I recently had a friendly but rather erudite discussion on whether "game of thrones" is a cool show. I think it is. Needless to say there was disagreement, and it got me thinking...
...Why do we believe what we believe? It applies to life's mundane questions, like, "Is game of thrones a cool show?"or to life's profound questions like, "Is gay marriage right?". We like to believe our beliefs are rational, but if we honestly trace them all the way back, our most fundamental beliefs, especially moral beliefs (what's good, what's bad or what's right), are either instinctive ( that we are born with) or what we were socially and parentally conditioned to believe as children. The "mature-adult beliefs" are not necessarily truths we reach by rational deliberation, but are often rationalization of our beliefs by deliberation.

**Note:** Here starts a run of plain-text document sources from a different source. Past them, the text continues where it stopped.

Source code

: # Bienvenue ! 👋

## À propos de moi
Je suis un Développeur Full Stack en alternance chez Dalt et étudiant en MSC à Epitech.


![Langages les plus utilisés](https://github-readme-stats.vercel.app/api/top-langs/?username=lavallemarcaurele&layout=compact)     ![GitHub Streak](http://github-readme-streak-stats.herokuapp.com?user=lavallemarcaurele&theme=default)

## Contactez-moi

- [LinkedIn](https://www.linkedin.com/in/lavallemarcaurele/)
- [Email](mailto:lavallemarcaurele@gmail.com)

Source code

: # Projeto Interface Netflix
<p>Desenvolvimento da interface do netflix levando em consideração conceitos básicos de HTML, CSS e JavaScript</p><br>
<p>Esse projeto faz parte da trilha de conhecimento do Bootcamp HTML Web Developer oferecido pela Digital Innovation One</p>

Sometimes the belief itself might be logical and rational, but that's not primarily why we believe it.
If you teach a child, it is a sin to stare at daisies, he might grow up to live with perpetual guilt as he can't help but like daisies. Instead of questioning and rejecting the ingrained irrational belief, he might go on to justify the guilt and the belief with scientific" or "theological" rationalizations like, "daises are poisonous", or " daises are the devils flowers". It takes a tremendous amount of cognitive and emotional effort to be critical of instinctive irrational beliefs, which are not life affirming, and to change them. We are capable of rationality, but more often than not we are predictably irrational or arational.